# [Extracted data]
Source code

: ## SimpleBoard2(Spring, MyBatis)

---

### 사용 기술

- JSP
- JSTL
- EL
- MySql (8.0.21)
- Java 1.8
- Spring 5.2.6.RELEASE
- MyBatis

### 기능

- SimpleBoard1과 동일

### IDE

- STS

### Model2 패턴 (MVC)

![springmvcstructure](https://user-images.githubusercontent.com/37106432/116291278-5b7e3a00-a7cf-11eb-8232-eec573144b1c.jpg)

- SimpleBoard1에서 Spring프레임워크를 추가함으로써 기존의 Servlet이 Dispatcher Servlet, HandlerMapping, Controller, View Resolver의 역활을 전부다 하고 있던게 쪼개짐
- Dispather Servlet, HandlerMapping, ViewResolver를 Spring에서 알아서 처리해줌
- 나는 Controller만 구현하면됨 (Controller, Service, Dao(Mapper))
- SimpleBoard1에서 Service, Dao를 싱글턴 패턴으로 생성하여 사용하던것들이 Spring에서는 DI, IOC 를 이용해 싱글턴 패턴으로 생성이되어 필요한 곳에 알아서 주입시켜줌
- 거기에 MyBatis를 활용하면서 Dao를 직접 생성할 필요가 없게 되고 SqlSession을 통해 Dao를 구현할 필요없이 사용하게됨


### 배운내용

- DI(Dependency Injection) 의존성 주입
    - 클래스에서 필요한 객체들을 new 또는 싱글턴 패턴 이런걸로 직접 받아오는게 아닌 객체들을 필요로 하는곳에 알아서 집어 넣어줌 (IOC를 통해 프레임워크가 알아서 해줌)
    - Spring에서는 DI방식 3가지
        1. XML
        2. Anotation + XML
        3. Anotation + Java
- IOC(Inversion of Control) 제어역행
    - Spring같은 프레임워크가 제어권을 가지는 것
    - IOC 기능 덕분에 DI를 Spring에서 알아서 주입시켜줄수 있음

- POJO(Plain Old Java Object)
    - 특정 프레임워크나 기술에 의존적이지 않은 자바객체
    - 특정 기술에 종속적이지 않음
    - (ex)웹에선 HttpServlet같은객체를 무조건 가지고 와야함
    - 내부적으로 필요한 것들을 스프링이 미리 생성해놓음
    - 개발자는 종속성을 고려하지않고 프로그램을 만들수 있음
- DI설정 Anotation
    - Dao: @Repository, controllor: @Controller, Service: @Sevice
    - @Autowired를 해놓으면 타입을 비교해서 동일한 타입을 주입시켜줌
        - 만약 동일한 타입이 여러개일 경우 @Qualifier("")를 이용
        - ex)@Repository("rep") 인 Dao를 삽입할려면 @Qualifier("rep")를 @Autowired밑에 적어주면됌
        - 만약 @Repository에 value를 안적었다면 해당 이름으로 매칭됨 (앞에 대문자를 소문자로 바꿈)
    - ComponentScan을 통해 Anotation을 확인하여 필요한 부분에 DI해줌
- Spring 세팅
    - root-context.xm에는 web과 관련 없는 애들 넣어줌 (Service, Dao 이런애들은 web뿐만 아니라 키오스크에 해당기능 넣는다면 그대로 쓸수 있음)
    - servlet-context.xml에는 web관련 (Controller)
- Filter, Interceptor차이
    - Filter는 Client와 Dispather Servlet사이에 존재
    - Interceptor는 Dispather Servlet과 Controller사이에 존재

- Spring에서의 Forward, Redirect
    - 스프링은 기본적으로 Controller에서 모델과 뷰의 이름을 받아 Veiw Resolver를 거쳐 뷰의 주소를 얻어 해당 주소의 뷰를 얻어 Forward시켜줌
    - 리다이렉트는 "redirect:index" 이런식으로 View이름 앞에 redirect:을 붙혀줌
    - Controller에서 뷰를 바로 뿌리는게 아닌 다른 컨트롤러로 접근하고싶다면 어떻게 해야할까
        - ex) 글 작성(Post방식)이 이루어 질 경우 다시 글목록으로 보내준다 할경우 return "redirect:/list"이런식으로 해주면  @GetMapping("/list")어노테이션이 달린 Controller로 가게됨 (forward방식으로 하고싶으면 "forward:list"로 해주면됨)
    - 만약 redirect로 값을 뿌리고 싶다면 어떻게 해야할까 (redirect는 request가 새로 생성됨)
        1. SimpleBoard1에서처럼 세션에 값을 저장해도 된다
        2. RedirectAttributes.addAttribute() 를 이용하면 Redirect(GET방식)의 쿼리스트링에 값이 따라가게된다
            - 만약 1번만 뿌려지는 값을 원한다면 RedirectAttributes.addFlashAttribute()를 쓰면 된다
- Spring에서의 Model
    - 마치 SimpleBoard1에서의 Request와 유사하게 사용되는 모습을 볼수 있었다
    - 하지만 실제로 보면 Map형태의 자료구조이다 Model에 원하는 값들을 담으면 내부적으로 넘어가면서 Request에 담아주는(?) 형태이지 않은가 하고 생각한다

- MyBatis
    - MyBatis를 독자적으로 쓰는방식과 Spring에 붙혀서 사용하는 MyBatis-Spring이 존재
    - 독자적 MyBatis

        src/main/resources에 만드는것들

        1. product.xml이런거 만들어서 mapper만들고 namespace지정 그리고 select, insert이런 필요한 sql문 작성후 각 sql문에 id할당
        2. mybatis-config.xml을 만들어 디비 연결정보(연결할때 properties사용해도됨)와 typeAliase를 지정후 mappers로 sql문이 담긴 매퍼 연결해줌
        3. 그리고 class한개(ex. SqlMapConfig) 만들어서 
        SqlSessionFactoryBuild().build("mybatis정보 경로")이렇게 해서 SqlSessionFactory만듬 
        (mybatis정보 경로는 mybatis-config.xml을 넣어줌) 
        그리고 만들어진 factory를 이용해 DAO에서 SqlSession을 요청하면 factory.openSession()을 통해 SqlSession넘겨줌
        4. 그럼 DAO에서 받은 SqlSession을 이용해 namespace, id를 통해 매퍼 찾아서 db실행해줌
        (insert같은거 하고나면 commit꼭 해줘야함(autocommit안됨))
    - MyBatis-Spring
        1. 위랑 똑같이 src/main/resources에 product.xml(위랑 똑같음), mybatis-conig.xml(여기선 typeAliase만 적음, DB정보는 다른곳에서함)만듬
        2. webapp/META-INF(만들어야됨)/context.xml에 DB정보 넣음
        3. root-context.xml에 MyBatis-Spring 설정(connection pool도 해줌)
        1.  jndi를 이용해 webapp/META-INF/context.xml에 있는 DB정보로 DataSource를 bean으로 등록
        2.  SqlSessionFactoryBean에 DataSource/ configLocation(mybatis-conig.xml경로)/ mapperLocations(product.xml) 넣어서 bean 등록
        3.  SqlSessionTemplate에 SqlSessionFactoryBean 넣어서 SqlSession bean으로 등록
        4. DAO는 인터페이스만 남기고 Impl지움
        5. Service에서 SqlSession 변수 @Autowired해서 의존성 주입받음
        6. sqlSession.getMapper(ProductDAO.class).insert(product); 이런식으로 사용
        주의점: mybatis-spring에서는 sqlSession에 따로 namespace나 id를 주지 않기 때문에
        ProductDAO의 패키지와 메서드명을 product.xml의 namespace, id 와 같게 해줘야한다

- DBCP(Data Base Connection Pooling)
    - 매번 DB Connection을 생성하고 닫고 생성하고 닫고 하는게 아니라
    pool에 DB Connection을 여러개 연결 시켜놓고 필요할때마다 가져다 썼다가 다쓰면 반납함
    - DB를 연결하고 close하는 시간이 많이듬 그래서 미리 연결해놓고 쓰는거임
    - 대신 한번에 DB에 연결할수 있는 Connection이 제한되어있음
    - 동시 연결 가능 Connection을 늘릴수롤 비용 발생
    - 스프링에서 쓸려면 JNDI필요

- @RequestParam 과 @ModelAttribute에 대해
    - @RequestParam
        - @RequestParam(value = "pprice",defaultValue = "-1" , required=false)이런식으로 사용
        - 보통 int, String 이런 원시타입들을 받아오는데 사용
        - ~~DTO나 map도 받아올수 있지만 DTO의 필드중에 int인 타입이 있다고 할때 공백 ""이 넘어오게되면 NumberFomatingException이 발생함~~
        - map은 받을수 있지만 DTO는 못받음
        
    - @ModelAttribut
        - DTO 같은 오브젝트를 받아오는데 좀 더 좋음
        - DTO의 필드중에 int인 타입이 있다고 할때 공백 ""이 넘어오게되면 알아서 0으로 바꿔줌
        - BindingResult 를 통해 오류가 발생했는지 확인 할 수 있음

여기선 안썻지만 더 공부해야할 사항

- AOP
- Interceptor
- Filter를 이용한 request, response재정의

# [Task instructions]
Please copy each line of the records above that holds the word "product".

# [Task output]
        1. product.xml이런거 만들어서 mapper만들고 namespace지정 그리고 select, insert이런 필요한 sql문 작성후 각 sql문에 id할당
        1. 위랑 똑같이 src/main/resources에 product.xml(위랑 똑같음), mybatis-conig.xml(여기선 typeAliase만 적음, DB정보는 다른곳에서함)만듬
        2.  SqlSessionFactoryBean에 DataSource/ configLocation(mybatis-conig.xml경로)/ mapperLocations(product.xml) 넣어서 bean 등록
        6. sqlSession.getMapper(ProductDAO.class).insert(product); 이런식으로 사용
        ProductDAO의 패키지와 메서드명을 product.xml의 namespace, id 와 같게 해줘야한다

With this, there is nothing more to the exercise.